Supplied data START

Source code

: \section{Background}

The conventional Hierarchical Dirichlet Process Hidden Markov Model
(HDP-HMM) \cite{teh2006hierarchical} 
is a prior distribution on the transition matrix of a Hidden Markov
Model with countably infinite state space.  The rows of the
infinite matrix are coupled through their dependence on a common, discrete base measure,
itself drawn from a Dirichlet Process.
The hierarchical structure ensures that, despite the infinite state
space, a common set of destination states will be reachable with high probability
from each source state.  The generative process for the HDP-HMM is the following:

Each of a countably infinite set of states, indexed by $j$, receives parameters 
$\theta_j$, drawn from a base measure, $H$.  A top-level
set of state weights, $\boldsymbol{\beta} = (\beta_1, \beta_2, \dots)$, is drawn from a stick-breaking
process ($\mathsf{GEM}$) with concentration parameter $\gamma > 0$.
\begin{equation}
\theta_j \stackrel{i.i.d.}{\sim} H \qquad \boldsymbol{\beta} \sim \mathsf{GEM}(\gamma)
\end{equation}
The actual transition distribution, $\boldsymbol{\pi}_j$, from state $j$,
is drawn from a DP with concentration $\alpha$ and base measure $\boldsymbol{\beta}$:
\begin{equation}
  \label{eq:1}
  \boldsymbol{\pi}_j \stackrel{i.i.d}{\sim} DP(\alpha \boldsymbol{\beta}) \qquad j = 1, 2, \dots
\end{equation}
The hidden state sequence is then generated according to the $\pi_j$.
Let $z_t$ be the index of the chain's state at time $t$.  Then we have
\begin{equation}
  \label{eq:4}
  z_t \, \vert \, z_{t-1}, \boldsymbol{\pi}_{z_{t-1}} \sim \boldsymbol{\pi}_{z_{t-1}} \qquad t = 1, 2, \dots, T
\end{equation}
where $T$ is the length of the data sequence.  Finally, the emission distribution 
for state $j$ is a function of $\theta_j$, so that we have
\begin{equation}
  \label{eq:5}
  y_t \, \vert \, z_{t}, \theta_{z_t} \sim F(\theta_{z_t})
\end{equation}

Supplied data END

Extract the full set of entries word for word.

Source code

: \section{Background}

The conventional Hierarchical Dirichlet Process Hidden Markov Model
(HDP-HMM) \cite{teh2006hierarchical} 
is a prior distribution on the transition matrix of a Hidden Markov
Model with countably infinite state space.  The rows of the
infinite matrix are coupled through their dependence on a common, discrete base measure,
itself drawn from a Dirichlet Process.
The hierarchical structure ensures that, despite the infinite state
space, a common set of destination states will be reachable with high probability
from each source state.  The generative process for the HDP-HMM is the following:

Each of a countably infinite set of states, indexed by $j$, receives parameters 
$\theta_j$, drawn from a base measure, $H$.  A top-level
set of state weights, $\boldsymbol{\beta} = (\beta_1, \beta_2, \dots)$, is drawn from a stick-breaking
process ($\mathsf{GEM}$) with concentration parameter $\gamma > 0$.
\begin{equation}
\theta_j \stackrel{i.i.d.}{\sim} H \qquad \boldsymbol{\beta} \sim \mathsf{GEM}(\gamma)
\end{equation}
The actual transition distribution, $\boldsymbol{\pi}_j$, from state $j$,
is drawn from a DP with concentration $\alpha$ and base measure $\boldsymbol{\beta}$:
\begin{equation}
  \label{eq:1}
  \boldsymbol{\pi}_j \stackrel{i.i.d}{\sim} DP(\alpha \boldsymbol{\beta}) \qquad j = 1, 2, \dots
\end{equation}
The hidden state sequence is then generated according to the $\pi_j$.
Let $z_t$ be the index of the chain's state at time $t$.  Then we have
\begin{equation}
  \label{eq:4}
  z_t \, \vert \, z_{t-1}, \boldsymbol{\pi}_{z_{t-1}} \sim \boldsymbol{\pi}_{z_{t-1}} \qquad t = 1, 2, \dots, T
\end{equation}
where $T$ is the length of the data sequence.  Finally, the emission distribution 
for state $j$ is a function of $\theta_j$, so that we have
\begin{equation}
  \label{eq:5}
  y_t \, \vert \, z_{t}, \theta_{z_t} \sim F(\theta_{z_t})
\end{equation}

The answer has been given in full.